* [What is needed]
Give only the number of lines in the records that include "required".

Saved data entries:

[Start of section]

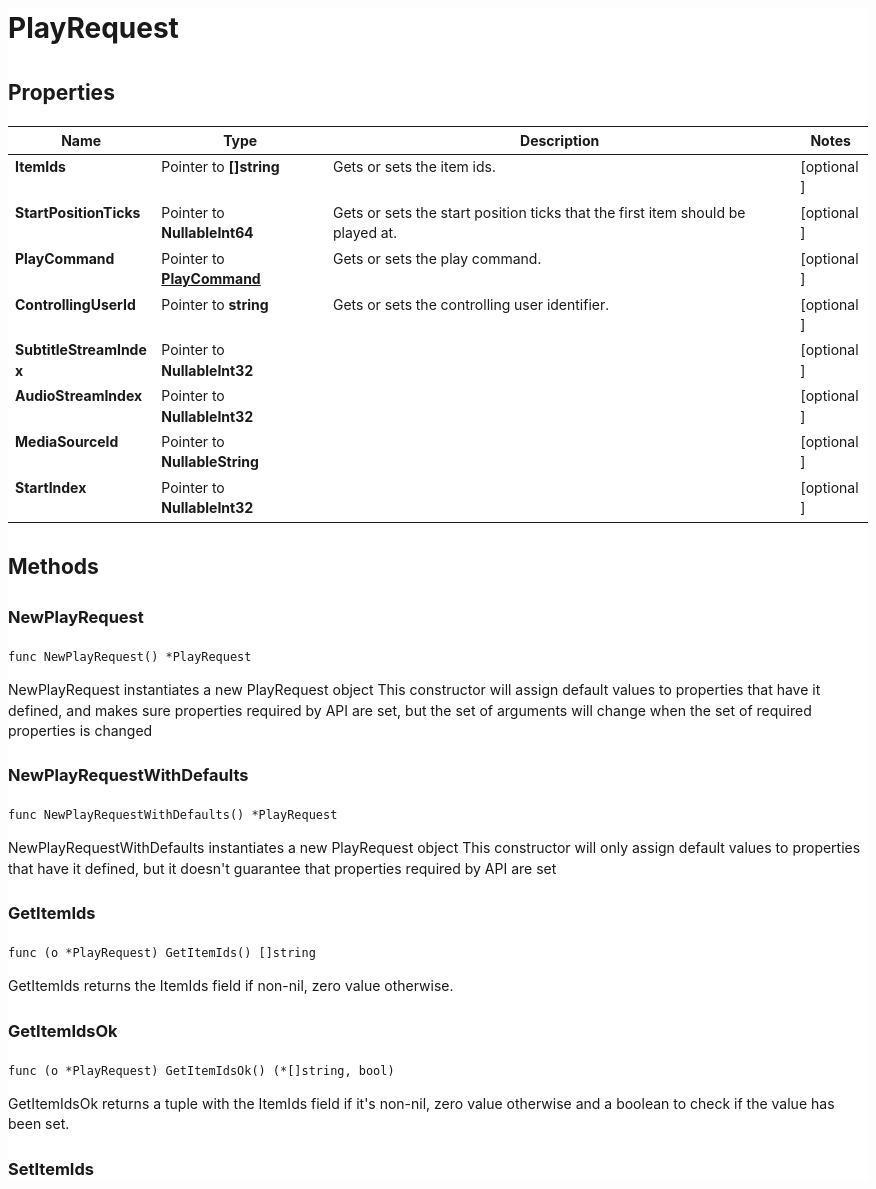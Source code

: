 # PlayRequest

## Properties

Name | Type | Description | Notes
------------ | ------------- | ------------- | -------------
**ItemIds** | Pointer to **[]string** | Gets or sets the item ids. | [optional] 
**StartPositionTicks** | Pointer to **NullableInt64** | Gets or sets the start position ticks that the first item should be played at. | [optional] 
**PlayCommand** | Pointer to [**PlayCommand**](PlayCommand.md) | Gets or sets the play command. | [optional] 
**ControllingUserId** | Pointer to **string** | Gets or sets the controlling user identifier. | [optional] 
**SubtitleStreamIndex** | Pointer to **NullableInt32** |  | [optional] 
**AudioStreamIndex** | Pointer to **NullableInt32** |  | [optional] 
**MediaSourceId** | Pointer to **NullableString** |  | [optional] 
**StartIndex** | Pointer to **NullableInt32** |  | [optional] 

## Methods

### NewPlayRequest

`func NewPlayRequest() *PlayRequest`

NewPlayRequest instantiates a new PlayRequest object
This constructor will assign default values to properties that have it defined,
and makes sure properties required by API are set, but the set of arguments
will change when the set of required properties is changed

### NewPlayRequestWithDefaults

`func NewPlayRequestWithDefaults() *PlayRequest`

NewPlayRequestWithDefaults instantiates a new PlayRequest object
This constructor will only assign default values to properties that have it defined,
but it doesn't guarantee that properties required by API are set

### GetItemIds

`func (o *PlayRequest) GetItemIds() []string`

GetItemIds returns the ItemIds field if non-nil, zero value otherwise.

### GetItemIdsOk

`func (o *PlayRequest) GetItemIdsOk() (*[]string, bool)`

GetItemIdsOk returns a tuple with the ItemIds field if it's non-nil, zero value otherwise
and a boolean to check if the value has been set.

### SetItemIds
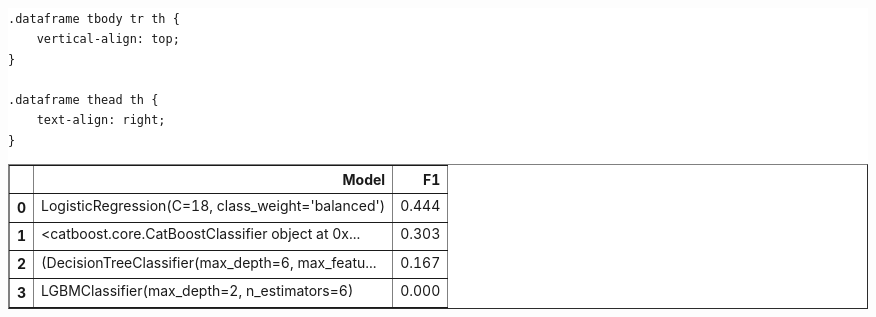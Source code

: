     .dataframe tbody tr th {
        vertical-align: top;
    }

    .dataframe thead th {
        text-align: right;
    }
</style>
<table border="1" class="dataframe">
  <thead>
    <tr style="text-align: right;">
      <th></th>
      <th>Model</th>
      <th>F1</th>
    </tr>
  </thead>
  <tbody>
    <tr>
      <th>0</th>
      <td>LogisticRegression(C=18, class_weight='balanced')</td>
      <td>0.444</td>
    </tr>
    <tr>
      <th>1</th>
      <td>&lt;catboost.core.CatBoostClassifier object at 0x...</td>
      <td>0.303</td>
    </tr>
    <tr>
      <th>2</th>
      <td>(DecisionTreeClassifier(max_depth=6, max_featu...</td>
      <td>0.167</td>
    </tr>
    <tr>
      <th>3</th>
      <td>LGBMClassifier(max_depth=2, n_estimators=6)</td>
      <td>0.000</td>
    </tr>
  </tbody>
</table>
</div>
      <button class="colab-df-convert" onclick="convertToInteractive('df-1fc44ba5-4cae-4644-a69d-769109b61354')"
              title="Convert this dataframe to an interactive table."
              style="display:none;">

  <svg xmlns="http://www.w3.org/2000/svg" height="24px"viewBox="0 0 24 24"
       width="24px">
    <path d="M0 0h24v24H0V0z" fill="none"/>
    <path d="M18.56 5.44l.94 2.06.94-2.06 2.06-.94-2.06-.94-.94-2.06-.94 2.06-2.06.94zm-11 1L8.5 8.5l.94-2.06 2.06-.94-2.06-.94L8.5 2.5l-.94 2.06-2.06.94zm10 10l.94 2.06.94-2.06 2.06-.94-2.06-.94-.94-2.06-.94 2.06-2.06.94z"/><path d="M17.41 7.96l-1.37-1.37c-.4-.4-.92-.59-1.43-.59-.52 0-1.04.2-1.43.59L10.3 9.45l-7.72 7.72c-.78.78-.78 2.05 0 2.83L4 21.41c.39.39.9.59 1.41.59.51 0 1.02-.2 1.41-.59l7.78-7.78 2.81-2.81c.8-.78.8-2.07 0-2.86zM5.41 20L4 18.59l7.72-7.72 1.47 1.35L5.41 20z"/>
  </svg>
      </button>
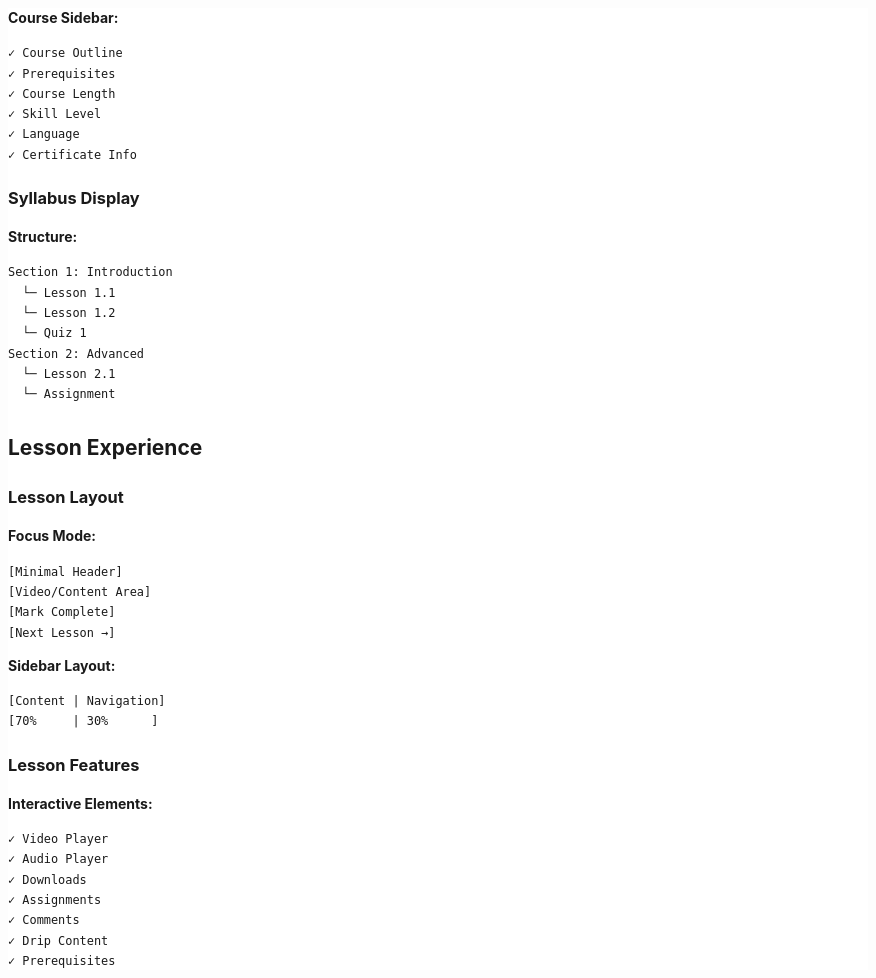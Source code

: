 **Course Sidebar:**
```
✓ Course Outline
✓ Prerequisites
✓ Course Length
✓ Skill Level
✓ Language
✓ Certificate Info
```

### Syllabus Display

**Structure:**
```
Section 1: Introduction
  └─ Lesson 1.1
  └─ Lesson 1.2
  └─ Quiz 1
Section 2: Advanced
  └─ Lesson 2.1
  └─ Assignment
```

## Lesson Experience

### Lesson Layout

**Focus Mode:**
```
[Minimal Header]
[Video/Content Area]
[Mark Complete]
[Next Lesson →]
```

**Sidebar Layout:**
```
[Content | Navigation]
[70%     | 30%      ]
```

### Lesson Features

**Interactive Elements:**
```
✓ Video Player
✓ Audio Player
✓ Downloads
✓ Assignments
✓ Comments
✓ Drip Content
✓ Prerequisites
```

[End of section]

* [Solution to the problem]
3